The public health guidance here is set out in the Green Book (see paragraph 23 above):
“There is no convincing evidence of any safety concerns from vaccinating individuals with a past history of COVID-19 infection, or with detectable COVID-19 antibody so people who have had COVID-19 disease (whether confirmed or suspected) can still receive COVID-19 vaccine. This is because it is not known how long antibodies made in response to natural infection persist and whether immunisation could offer more protection. If antibodies have already been made to the disease following natural infection, receiving COVID-19 vaccine would be expected to boost any pre-existing antibodies.”
The above passage indicates that vaccination is likely to boost pre-existing antibodies arising from pre-existing infection. Thus, DC’s interests would appear to remain best protected by receiving the vaccination. I have considered whether on application of the general principles identified above, and following the approach in the established authorities, this appeal should therefore be dismissed. It may well fall to be in due course.
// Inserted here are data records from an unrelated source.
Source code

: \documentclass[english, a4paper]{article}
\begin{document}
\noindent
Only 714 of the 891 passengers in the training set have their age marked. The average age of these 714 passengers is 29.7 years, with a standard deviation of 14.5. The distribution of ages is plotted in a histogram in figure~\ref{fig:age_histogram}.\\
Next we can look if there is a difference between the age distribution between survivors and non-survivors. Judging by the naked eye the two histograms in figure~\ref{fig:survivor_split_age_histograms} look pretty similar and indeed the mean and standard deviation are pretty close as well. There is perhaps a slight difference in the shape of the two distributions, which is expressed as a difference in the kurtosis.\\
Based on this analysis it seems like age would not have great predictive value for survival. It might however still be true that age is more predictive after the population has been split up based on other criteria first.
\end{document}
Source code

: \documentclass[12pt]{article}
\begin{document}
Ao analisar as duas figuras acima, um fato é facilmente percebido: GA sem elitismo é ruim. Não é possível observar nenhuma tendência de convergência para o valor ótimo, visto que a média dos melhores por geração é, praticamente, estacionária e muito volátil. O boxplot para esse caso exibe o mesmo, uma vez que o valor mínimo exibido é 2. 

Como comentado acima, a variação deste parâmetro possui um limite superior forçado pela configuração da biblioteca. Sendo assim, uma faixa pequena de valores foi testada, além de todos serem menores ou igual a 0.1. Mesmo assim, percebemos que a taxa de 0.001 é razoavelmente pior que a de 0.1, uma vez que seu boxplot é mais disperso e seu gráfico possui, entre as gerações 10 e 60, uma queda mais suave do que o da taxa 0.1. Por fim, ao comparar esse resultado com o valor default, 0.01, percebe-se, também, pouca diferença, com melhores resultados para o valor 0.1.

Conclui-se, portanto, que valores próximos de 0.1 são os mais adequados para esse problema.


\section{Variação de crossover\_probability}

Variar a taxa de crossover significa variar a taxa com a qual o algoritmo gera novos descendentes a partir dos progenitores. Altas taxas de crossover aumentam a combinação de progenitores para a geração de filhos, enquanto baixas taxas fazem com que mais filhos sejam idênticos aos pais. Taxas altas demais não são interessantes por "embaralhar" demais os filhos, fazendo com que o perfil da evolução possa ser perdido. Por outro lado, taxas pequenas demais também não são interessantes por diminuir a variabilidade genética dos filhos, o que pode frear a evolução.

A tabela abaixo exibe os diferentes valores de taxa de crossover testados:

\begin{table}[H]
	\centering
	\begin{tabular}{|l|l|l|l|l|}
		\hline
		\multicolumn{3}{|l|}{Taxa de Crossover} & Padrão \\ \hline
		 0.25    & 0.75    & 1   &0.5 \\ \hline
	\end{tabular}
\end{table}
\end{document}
However, an understanding of the impact and effects of the Omicron variant must, inevitably at the time the publication of Chapter 14a, have been incomplete. Additionally, it strikes me that what is most likely contemplated by ‘vaccination’ here, is a series of both vaccinations and/or boosters. It seems likely, in the light of DC’s clinical vulnerability, that he might be advised to receive a greater number of injections than the average member of the population. I have no doubt that this will cause real and visceral distress to the parents. As Judge Burrows noted, DC’s father advanced an argument which he sought to root in emerging studies and data. The Judge found he was not a ‘conspiracy theorist’ and did not identify himself with some of the more extravagant prejudices ventilated in some social media outlets.
In the courtroom in this appeal, I was struck by the parents’ almost palpable anxiety. I have no doubt that they will attempt to conceal this distress from DC, but I very strongly suspect they will be unable to do so. I have equally little doubt that in this very intimate relationship, DC will in some way sense their distress and in turn, at very least potentially, become distressed himself. Thus, the parents’ reaction to the vaccination process indirectly becomes one of the factors illuminating DC’s best interests.
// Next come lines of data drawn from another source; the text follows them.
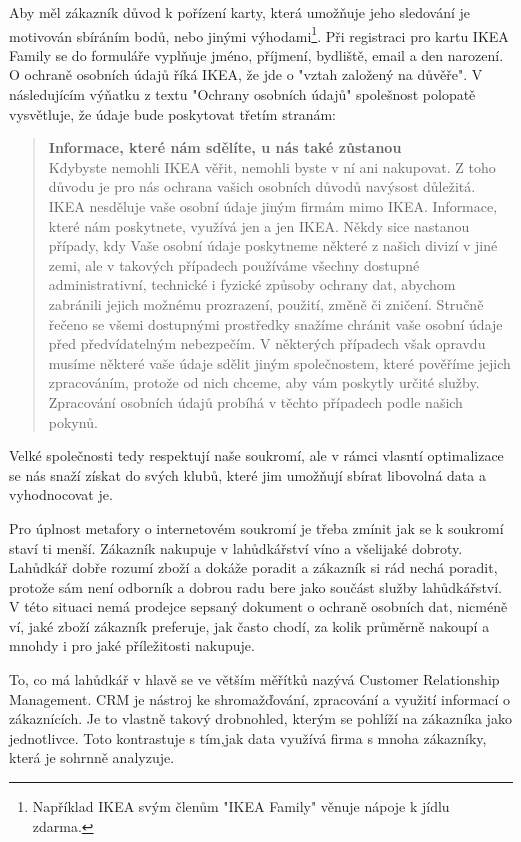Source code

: \documentclass[bc,female,java,dept456]{diploma}						%
\begin{document}
Aby měl zákazník důvod k pořízení karty, která umožňuje jeho sledování je motivován sbíráním bodů, nebo jinými výhodami\footnote{Například IKEA svým členům "IKEA Family" věnuje nápoje k jídlu zdarma.}. Při registraci pro kartu IKEA Family se do formuláře vyplňuje jméno, příjmení, bydliště, email a den narození. O ochraně osobních údajů říká IKEA, že jde o "vztah založený na důvěře". V následujícím výňatku z textu "Ochrany osobních údajů" spolešnost polopatě vysvětluje, že údaje bude poskytovat třetím stranám:

\begin{quote}
{\bf Informace, které nám sdělíte, u nás také zůstanou}\\
Kdybyste nemohli IKEA věřit, nemohli byste v ní ani nakupovat. Z toho důvodu je pro nás ochrana vašich osobních důvodů navýsost důležitá. IKEA nesděluje vaše osobní údaje jiným firmám mimo IKEA. Informace, které nám poskytnete, využívá jen a jen IKEA. Někdy sice nastanou případy, kdy Vaše osobní údaje poskytneme některé z našich divizí v jiné zemi, ale v takových případech používáme všechny dostupné administrativní, technické i fyzické způsoby ochrany dat, abychom zabránili jejich možnému prozrazení, použití, změně či zničení. Stručně řečeno se všemi dostupnými prostředky snažíme chránit vaše osobní údaje před předvídatelným nebezpečím. V některých případech však opravdu musíme některé vaše údaje sdělit jiným společnostem, které pověříme jejich zpracováním, protože od nich chceme, aby vám poskytly určité služby. Zpracování osobních údajů probíhá v těchto případech podle našich pokynů. 
\end{quote}

Velké společnosti tedy respektují naše soukromí, ale v rámci vlasntí optimalizace se nás snaží získat do svých klubů, které jim umožňují sbírat libovolná data a vyhodnocovat je.

Pro úplnost metafory o internetovém soukromí je třeba zmínit jak se k soukromí staví ti menší. Zákazník nakupuje v lahůdkářství víno a všelijaké dobroty. Lahůdkář dobře rozumí zboží a dokáže poradit a zákazník si rád nechá poradit,  protože sám není odborník a dobrou radu bere jako součást služby lahůdkářství. V této situaci nemá prodejce sepsaný dokument o ochraně osobních dat, nicméně ví, jaké zboží zákazník preferuje, jak často chodí, za kolik průměrně nakoupí a mnohdy i pro jaké příležitosti nakupuje.

To, co má lahůdkář v hlavě se ve větším měřítků nazývá Customer Relationship Management. CRM je nástroj ke shromažďování, zpracování a využití informací o zákaznících. Je to vlastně takový drobnohled, kterým se pohlíží na zákazníka jako jednotlivce. Toto kontrastuje s tím,jak data využívá firma s mnoha zákazníky, která je sohrnně analyzuje.
\end{document}
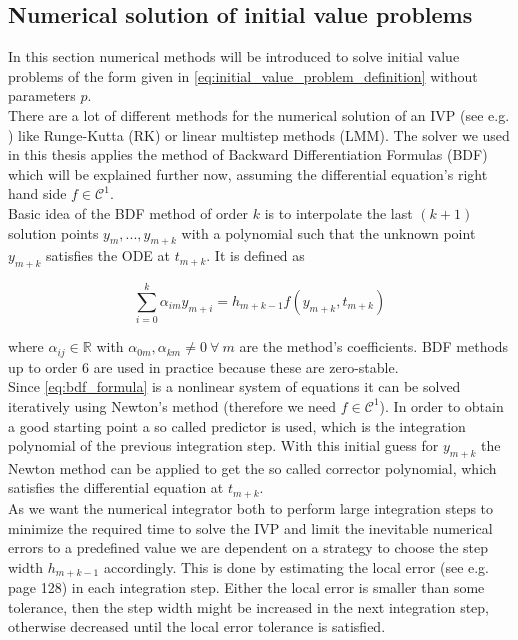 \documentclass{scrartcl}[12pt, halfparskip]
\numberwithin{equation}{section}
\numberwithin{figure}{section}
\numberwithin{table}{section}
\begin{document}
\subsection{Numerical solution of initial value problems}
\label{sec:theory_ODE_solver_BDF}

In this section numerical methods will be introduced to solve initial value problems of the form given in \cref{eq:initial_value_problem_definition} without parameters $p$. \\ 
There are a lot of different methods for the numerical solution of an IVP (see e.g. \cite{diff_equations_numerics}) like Runge-Kutta (RK) or linear multistep methods (LMM). The solver we used in this thesis applies the method of Backward Differentiation Formulas (BDF) which will be explained further now, assuming the differential equation's right hand side $f \in \mathcal{C}^1$. \\
Basic idea of the BDF method of order $k$ is to interpolate the last $(k+1)$ solution points $y_m,...,y_{m+k}$ with a polynomial such that the unknown point $y_{m+k}$ satisfies the ODE at $t_{m+k}$. 
It is defined as

\begin{equation}
	\sum_{i=0}^{k} \alpha_{im} y_{m+i} = h_{m+k-1} f(y_{m+k},t_{m+k})
	\label{eq:bdf_formula}
\end{equation}

where $\alpha_{ij} \in \mathbb{R}$ with $\alpha_{0m},\alpha_{km} \ne 0 \ \forall \ m$ are the method's coefficients. BDF methods up to order 6 are used in practice because these are zero-stable. \\
Since \cref{eq:bdf_formula} is a nonlinear system of equations it can be solved iteratively using Newton's method (therefore we need $f \in \mathcal{C}^1$). In order to obtain a good starting point a so called predictor is used, which is the integration polynomial of the previous integration step. With this initial guess for $y_{m+k}$ the Newton method can be applied to get the so called corrector polynomial, which satisfies the differential equation at $t_{m+k}$. \\
As we want the numerical integrator both to perform large integration steps to minimize the required time to solve the IVP and limit the inevitable numerical errors to a predefined value we are dependent on a strategy to choose the step width $h_{m+k-1}$ accordingly. This is done by estimating the local error (see e.g. \cite{diss_jan} page 128) in each integration step. Either the local error is smaller than some tolerance, then the step width might be increased in the next integration step, otherwise decreased until the local error tolerance is satisfied. \\
\end{document}
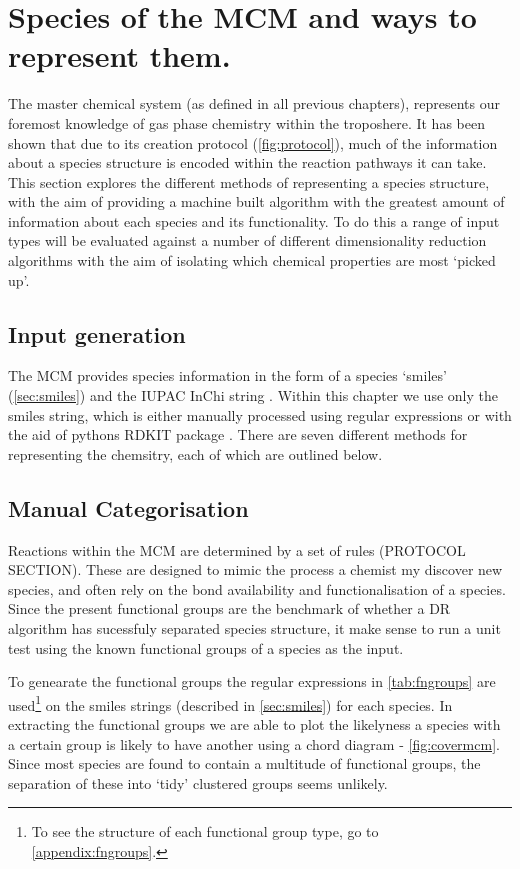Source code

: \section{Species of the MCM and ways to represent them.}\label{sec:drinput}
The master chemical system (as defined in all previous chapters), represents our foremost knowledge of gas phase chemistry within the troposhere. It has been shown that due to its creation protocol (\autoref{fig:protocol}), much of the information about a species structure is encoded within the reaction pathways it can take. This section explores the different methods of representing a species structure, with the aim of providing a machine built algorithm with the greatest amount of information about each species and its functionality. To do this a range of input types will be evaluated against a number of different dimensionality reduction algorithms with the aim of isolating which chemical properties are most `picked up'. 

\subsection{Input generation}
The MCM provides species information in the form of a species `smiles' (\autoref{sec:smiles}) and the IUPAC InChi string \citep{inchi}. Within this chapter we use only the smiles string, which is either manually processed using regular expressions or with the aid of pythons RDKIT package \citep{rdkit}. There are seven different methods for representing the chemsitry, each of which are outlined below. 


\subsection{Manual Categorisation}
Reactions within the MCM are determined by a set of rules (PROTOCOL SECTION). These are designed to mimic the process a chemist my discover new species, and often rely on the bond availability and functionalisation of a species. Since the present functional groups are the benchmark of whether a DR algorithm has sucessfuly separated species structure, it make sense to run a unit test using the known functional groups of a species as the input. 

To genearate the functional groups the regular expressions in \autoref{tab:fngroups} are used\footnote{To see the structure of each functional group type, go to \autoref{appendix:fngroups}.} on the smiles strings (described in \autoref{sec:smiles}) for each species. In extracting the functional groups we are able to plot the likelyness a species with a certain group is likely to have another using a chord diagram - \autoref{fig:covermcm}. Since most species are found to contain a multitude of functional groups, the separation of these into `tidy' clustered groups seems unlikely.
I have concluded, at this stage, that this Court, sitting in a reviewing capacity, can take the rare course of ordering further evidence before reaching a final conclusion. In particular, I should like to ascertain, if it is possible to do so, the following facts:
How many injections is DC likely to require?
Given that DC was most likely infected by the Omicron variant, is it necessary for him to have both an injection and a booster?
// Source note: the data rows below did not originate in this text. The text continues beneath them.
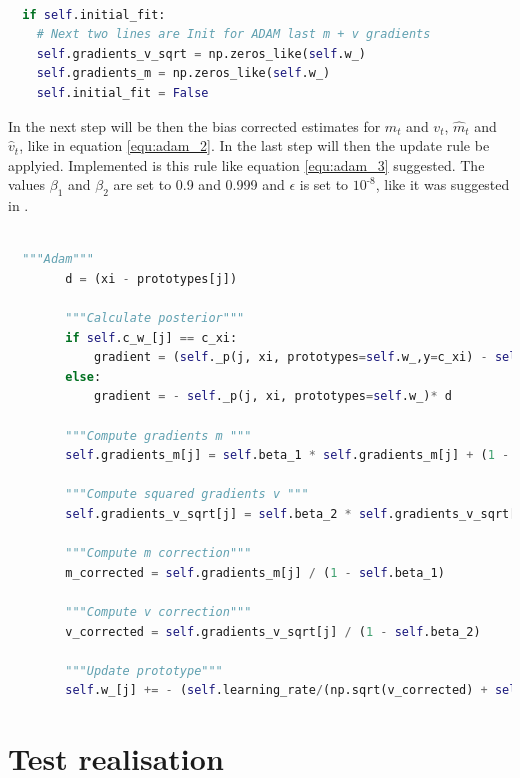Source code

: \documentclass[12pt,oneside,a4paper,parskip]{scrbook}
\begin{document}
\begin{lstlisting}[label=lst:adam,
  language=python,
  firstnumber=1,
  caption= Modification of the \texttt{\_optimize} method to initialize $m_t$ and $v_t$.]			   

  if self.initial_fit:
    # Next two lines are Init for ADAM last m + v gradients
    self.gradients_v_sqrt = np.zeros_like(self.w_)
    self.gradients_m = np.zeros_like(self.w_)
    self.initial_fit = False
\end{lstlisting}

In the next step will be then the bias corrected estimates for $m_t$ and $v_t$, $\hat{m}_t$ and $\hat{v}_t$,
like in equation \ref{equ:adam_2}. 
In the last step will then the update rule be applyied. Implemented is this rule like equation \ref{equ:adam_3} suggested.
The values $\beta_1$ and $\beta_2$ are set to 0.9 and 0.999 and $\epsilon$ is set to $10^\textit{-8}$, like it was suggested in \cite{overvieDiffRSLVQ, Kingma2014AdamAM}.

\begin{lstlisting}[label=lst:adam,
  language=python,
  firstnumber=1,
  caption= Implementation of Adam on basis of \cite{PassiveDriftonRSLVQ}.]			   

  """Adam"""
        d = (xi - prototypes[j])

        """Calculate posterior"""
        if self.c_w_[j] == c_xi:
            gradient = (self._p(j, xi, prototypes=self.w_,y=c_xi) - self._p(j, xi, prototypes=self.w_))* d
        else:
            gradient = - self._p(j, xi, prototypes=self.w_)* d

        """Compute gradients m """
        self.gradients_m[j] = self.beta_1 * self.gradients_m[j] + (1 - self.beta_1) * gradient

        """Compute squared gradients v """
        self.gradients_v_sqrt[j] = self.beta_2 * self.gradients_v_sqrt[j] + (1 - self.beta_2) * gradient ** 2 

        """Compute m correction"""
        m_corrected = self.gradients_m[j] / (1 - self.beta_1)

        """Compute v correction"""
        v_corrected = self.gradients_v_sqrt[j] / (1 - self.beta_2)

        """Update prototype"""
        self.w_[j] += - (self.learning_rate/(np.sqrt(v_corrected) + self.epsilon ))*m_corrected
\end{lstlisting}

\chapter{Test realisation}
\end{document}
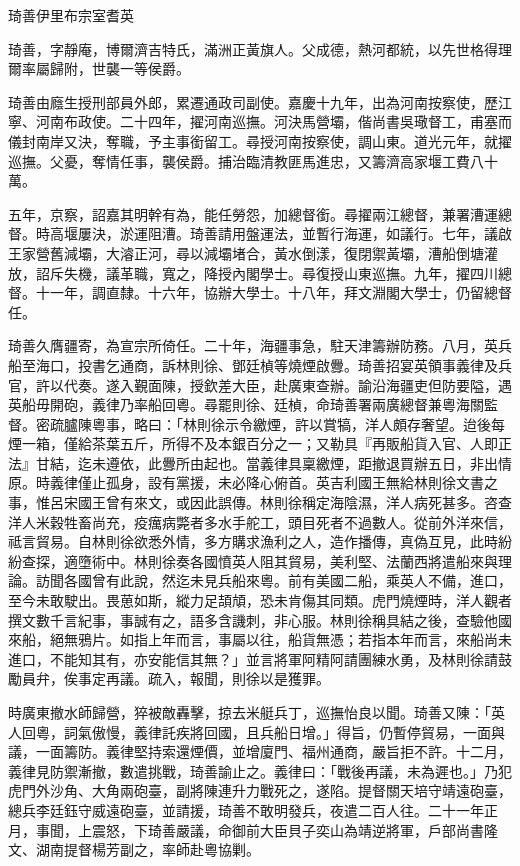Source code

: 
\begin{pinyinscope}
琦善伊里布宗室耆英

琦善，字靜庵，博爾濟吉特氏，滿洲正黃旗人。父成德，熱河都統，以先世格得理爾率屬歸附，世襲一等侯爵。

琦善由廕生授刑部員外郎，累遷通政司副使。嘉慶十九年，出為河南按察使，歷江寧、河南布政使。二十四年，擢河南巡撫。河決馬營壩，偕尚書吳璥督工，甫塞而儀封南岸又決，奪職，予主事銜留工。尋授河南按察使，調山東。道光元年，就擢巡撫。父憂，奪情任事，襲侯爵。捕治臨清教匪馬進忠，又籌濟高家堰工費八十萬。

五年，京察，詔嘉其明幹有為，能任勞怨，加總督銜。尋擢兩江總督，兼署漕運總督。時高堰屢決，淤運阻漕。琦善請用盤運法，並暫行海運，如議行。七年，議啟王家營舊減壩，大濬正河，尋以減壩堵合，黃水倒漾，復閉禦黃壩，漕船倒塘灌放，詔斥失機，議革職，寬之，降授內閣學士。尋復授山東巡撫。九年，擢四川總督。十一年，調直隸。十六年，協辦大學士。十八年，拜文淵閣大學士，仍留總督任。

琦善久膺疆寄，為宣宗所倚任。二十年，海疆事急，駐天津籌辦防務。八月，英兵船至海口，投書乞通商，訴林則徐、鄧廷楨等燒煙啟釁。琦善招宴英領事義律及兵官，許以代奏。遂入覲面陳，授欽差大臣，赴廣東查辦。諭沿海疆吏但防要隘，遇英船毋開砲，義律乃率船回粵。尋罷則徐、廷楨，命琦善署兩廣總督兼粵海關監督。密疏臚陳粵事，略曰：「林則徐示令繳煙，許以賞犒，洋人頗存奢望。迨後每煙一箱，僅給茶葉五斤，所得不及本銀百分之一；又勒具『再販船貨入官、人即正法』甘結，迄未遵依，此釁所由起也。當義律具稟繳煙，距撤退買辦五日，非出情原。時義律僅止孤身，設有黨援，未必降心俯首。英吉利國王無給林則徐文書之事，惟呂宋國王曾有來文，或因此誤傳。林則徐稱定海陰濕，洋人病死甚多。咨查洋人米穀牲畜尚充，疫癘病斃者多水手舵工，頭目死者不過數人。從前外洋來信，祗言貿易。自林則徐欲悉外情，多方購求漁利之人，造作播傳，真偽互見，此時紛紛查探，適墮術中。林則徐奏各國憤英人阻其貿易，美利堅、法蘭西將遣船來與理論。訪聞各國曾有此說，然迄未見兵船來粵。前有美國二船，乘英人不備，進口，至今未敢駛出。畏葸如斯，縱力足頡頏，恐未肯傷其同類。虎門燒煙時，洋人觀者撰文數千言紀事，事誠有之，語多含譏刺，非心服。林則徐稱具結之後，查驗他國來船，絕無鴉片。如指上年而言，事屬以往，船貨無憑；若指本年而言，來船尚未進口，不能知其有，亦安能信其無？」並言將軍阿精阿請團練水勇，及林則徐請鼓勵員弁，俟事定再議。疏入，報聞，則徐以是獲罪。

時廣東撤水師歸營，猝被敵轟擊，掠去米艇兵丁，巡撫怡良以聞。琦善又陳：「英人回粵，詞氣傲慢，義律託疾將回國，且兵船日增。」得旨，仍暫停貿易，一面與議，一面籌防。義律堅持索還煙價，並增廈門、福州通商，嚴旨拒不許。十二月，義律見防禦漸撤，數遣挑戰，琦善諭止之。義律曰：「戰後再議，未為遲也。」乃犯虎門外沙角、大角兩砲臺，副將陳連升力戰死之，遂陷。提督關天培守靖遠砲臺，總兵李廷鈺守威遠砲臺，並請援，琦善不敢明發兵，夜遣二百人往。二十一年正月，事聞，上震怒，下琦善嚴議，命御前大臣貝子奕山為靖逆將軍，戶部尚書隆文、湖南提督楊芳副之，率師赴粵協剿。


\end{pinyinscope}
Given his ‘clinical vulnerability’, is it likely that DC will require any medication or vaccination presently targeted to this particular group?
Is it the case that vaccination, post natural infection by the Omicron variant, is likely to boost immunity?
Mr Hoar has told me that his attempts to identify appropriate experts, willing to assist in this case, have been unsuccessful. With respect to him, I do not think he has been sufficiently clear of the expertise that he wishes to target. It strikes me that an opinion from an epidemiologist has the potential to be helpful and I propose to adjourn this appeal, for a very short period, to investigate these identified and tightly circumscribed issues.